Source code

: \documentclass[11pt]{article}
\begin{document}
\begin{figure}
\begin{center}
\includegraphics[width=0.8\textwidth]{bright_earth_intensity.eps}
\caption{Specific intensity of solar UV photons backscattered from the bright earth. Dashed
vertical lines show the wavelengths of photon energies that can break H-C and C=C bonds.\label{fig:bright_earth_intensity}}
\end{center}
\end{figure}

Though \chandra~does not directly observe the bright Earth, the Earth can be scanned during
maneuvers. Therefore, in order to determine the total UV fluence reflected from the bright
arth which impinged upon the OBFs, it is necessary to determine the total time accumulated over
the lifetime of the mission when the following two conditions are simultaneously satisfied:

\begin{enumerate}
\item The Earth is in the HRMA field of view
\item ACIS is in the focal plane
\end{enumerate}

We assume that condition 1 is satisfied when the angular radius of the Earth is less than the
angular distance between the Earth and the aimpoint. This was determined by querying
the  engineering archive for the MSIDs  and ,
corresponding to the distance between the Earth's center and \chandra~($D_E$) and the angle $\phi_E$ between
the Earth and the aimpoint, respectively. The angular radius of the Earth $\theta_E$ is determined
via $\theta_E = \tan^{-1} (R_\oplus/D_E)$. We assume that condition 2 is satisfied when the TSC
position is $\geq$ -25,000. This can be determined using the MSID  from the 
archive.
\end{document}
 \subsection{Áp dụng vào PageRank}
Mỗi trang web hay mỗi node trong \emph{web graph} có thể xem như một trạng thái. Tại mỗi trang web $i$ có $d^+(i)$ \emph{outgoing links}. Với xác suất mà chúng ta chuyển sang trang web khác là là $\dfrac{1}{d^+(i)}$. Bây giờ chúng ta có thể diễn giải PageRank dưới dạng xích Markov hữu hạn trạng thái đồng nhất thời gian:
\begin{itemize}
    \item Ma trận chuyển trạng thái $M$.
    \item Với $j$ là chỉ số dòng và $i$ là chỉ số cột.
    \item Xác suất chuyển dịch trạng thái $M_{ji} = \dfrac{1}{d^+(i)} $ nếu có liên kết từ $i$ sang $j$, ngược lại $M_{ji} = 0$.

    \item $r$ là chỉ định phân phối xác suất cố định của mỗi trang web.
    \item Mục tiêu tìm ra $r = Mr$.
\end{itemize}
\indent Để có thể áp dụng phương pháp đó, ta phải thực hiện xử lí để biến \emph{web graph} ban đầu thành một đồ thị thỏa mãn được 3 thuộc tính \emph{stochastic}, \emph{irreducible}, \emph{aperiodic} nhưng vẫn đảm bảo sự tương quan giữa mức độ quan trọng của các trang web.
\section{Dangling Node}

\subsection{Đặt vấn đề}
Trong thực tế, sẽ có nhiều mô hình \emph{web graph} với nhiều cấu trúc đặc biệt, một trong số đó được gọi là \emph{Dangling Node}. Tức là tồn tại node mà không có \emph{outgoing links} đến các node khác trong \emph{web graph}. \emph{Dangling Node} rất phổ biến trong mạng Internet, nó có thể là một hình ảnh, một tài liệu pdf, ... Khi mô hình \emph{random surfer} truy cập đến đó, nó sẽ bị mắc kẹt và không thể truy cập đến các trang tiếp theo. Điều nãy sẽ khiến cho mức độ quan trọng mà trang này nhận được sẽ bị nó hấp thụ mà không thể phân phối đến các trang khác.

◆ **REQUIREMENT**
Work out how many lines in the records above contain the word "dụng", and reply with that number alone.

◆ **SOLUTION TO THIS PROBLEM**
2